Debasish De, Bachelor of Optometry
Optometrist, Dr. Shroff’s Charity Eye Hospital, New Delhi.
The face is the portrait of the mind, the eyes, its informers.
It is said that ‘eyes are the ‘windows to the soul. Loss or absence of any part of the face can cause severe physical and psychological trauma. (1) The eyes are the most noticeable structure on the face,(2) and their loss causes a psychological fragility of patients.(3) The absence of eye may be congenital (4) or acquired due to surgical removal which can be indicated in several cases such as traumas,(5) cancer, painful blind eye, and suprachoroidal haemorrhage etc.(6)

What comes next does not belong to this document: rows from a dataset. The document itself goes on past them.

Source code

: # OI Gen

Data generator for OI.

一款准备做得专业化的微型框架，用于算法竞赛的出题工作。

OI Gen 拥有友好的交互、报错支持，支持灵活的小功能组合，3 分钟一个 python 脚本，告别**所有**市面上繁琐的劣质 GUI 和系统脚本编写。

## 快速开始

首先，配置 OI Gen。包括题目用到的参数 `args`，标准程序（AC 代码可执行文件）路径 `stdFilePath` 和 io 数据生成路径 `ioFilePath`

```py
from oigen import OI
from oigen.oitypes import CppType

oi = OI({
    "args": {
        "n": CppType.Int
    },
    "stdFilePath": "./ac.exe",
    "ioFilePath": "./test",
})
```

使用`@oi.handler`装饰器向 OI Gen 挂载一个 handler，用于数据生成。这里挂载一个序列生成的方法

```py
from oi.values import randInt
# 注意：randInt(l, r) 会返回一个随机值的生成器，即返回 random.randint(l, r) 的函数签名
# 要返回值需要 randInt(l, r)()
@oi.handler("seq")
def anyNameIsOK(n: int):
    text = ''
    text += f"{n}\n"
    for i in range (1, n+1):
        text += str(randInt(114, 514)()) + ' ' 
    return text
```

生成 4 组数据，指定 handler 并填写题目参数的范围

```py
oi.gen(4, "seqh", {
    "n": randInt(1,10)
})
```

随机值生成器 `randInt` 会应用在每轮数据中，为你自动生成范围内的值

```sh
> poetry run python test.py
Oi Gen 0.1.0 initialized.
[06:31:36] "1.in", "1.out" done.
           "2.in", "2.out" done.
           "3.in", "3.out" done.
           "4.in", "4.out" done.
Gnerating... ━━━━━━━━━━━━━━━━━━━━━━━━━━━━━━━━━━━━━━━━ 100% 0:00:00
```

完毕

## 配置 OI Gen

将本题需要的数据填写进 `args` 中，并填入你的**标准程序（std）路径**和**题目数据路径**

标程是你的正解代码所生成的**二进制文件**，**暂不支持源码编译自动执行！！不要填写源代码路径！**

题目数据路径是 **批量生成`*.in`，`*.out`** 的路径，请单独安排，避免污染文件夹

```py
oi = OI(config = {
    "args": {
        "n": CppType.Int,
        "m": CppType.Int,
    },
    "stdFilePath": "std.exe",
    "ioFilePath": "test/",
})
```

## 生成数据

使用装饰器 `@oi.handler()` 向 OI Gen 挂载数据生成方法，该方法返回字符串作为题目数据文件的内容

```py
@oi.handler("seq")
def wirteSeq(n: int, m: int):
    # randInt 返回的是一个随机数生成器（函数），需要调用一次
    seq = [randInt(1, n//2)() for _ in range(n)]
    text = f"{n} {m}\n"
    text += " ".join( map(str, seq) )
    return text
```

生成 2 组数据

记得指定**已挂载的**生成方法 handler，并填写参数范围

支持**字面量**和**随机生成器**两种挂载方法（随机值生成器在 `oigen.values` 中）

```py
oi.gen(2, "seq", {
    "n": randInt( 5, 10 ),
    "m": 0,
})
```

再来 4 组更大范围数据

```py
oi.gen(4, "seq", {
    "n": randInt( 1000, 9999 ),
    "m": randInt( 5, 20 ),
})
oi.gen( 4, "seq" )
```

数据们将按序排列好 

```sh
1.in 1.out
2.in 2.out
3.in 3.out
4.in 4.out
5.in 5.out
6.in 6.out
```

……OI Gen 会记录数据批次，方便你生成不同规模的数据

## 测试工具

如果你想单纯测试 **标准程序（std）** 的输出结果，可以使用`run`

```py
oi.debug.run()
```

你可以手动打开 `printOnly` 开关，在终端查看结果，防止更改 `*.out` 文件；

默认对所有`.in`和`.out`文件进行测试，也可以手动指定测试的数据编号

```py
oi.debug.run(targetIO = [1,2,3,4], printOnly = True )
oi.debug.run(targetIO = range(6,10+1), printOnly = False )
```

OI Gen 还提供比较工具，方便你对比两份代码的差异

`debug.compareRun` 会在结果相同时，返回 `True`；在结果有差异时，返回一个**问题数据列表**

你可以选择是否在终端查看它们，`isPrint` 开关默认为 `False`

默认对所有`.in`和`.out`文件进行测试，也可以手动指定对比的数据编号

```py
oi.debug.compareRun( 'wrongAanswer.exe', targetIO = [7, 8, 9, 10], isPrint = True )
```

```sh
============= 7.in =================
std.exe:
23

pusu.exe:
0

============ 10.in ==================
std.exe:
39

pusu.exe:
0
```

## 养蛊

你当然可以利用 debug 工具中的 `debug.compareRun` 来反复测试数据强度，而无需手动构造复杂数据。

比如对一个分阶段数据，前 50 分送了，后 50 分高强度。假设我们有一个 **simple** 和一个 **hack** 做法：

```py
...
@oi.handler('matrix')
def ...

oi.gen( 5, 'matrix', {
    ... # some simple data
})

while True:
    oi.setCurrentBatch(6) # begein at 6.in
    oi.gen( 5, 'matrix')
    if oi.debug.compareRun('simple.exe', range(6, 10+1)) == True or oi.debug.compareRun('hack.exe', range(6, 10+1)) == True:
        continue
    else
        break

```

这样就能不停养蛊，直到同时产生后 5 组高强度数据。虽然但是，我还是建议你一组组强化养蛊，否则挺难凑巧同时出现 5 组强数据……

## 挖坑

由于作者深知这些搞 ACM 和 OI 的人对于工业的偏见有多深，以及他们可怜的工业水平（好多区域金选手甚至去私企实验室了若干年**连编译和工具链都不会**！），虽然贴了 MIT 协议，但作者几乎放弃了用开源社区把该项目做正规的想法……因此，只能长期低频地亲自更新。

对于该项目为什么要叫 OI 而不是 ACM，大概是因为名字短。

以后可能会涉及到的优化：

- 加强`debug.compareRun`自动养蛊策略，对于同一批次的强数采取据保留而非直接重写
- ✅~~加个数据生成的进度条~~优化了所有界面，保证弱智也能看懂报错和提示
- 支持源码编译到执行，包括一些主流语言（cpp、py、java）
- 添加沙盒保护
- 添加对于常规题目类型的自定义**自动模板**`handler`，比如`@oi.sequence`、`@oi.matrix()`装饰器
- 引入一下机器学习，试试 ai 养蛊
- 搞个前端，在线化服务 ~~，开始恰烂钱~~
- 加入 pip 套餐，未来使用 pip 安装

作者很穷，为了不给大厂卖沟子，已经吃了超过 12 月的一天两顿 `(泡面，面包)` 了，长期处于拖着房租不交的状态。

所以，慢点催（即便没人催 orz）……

Depending on the severity, surgical management includes one of the three approaches: enucleation, evisceration, or exenteration.(7) There are several materials and techniques in the literature for the fabrication of ocular prosthesis. It may be using a stock eye, modifying stock eye, or fully customized ocular prosthesis.
- Impression – To provide a custom ocular prosthesis, an accurate impression of the socket is to be obtained.The socket is cleaned of discharge and secretions and lubricated with few drops of tears substitute and an impression plastic tray is chosen according to the size of the eye socket. Next, the impression tray is placed in the patient eye socket and a mixture of alginate is inserted into the syringe and is injected into the eye socket to produce a definitive impression (Fig.1).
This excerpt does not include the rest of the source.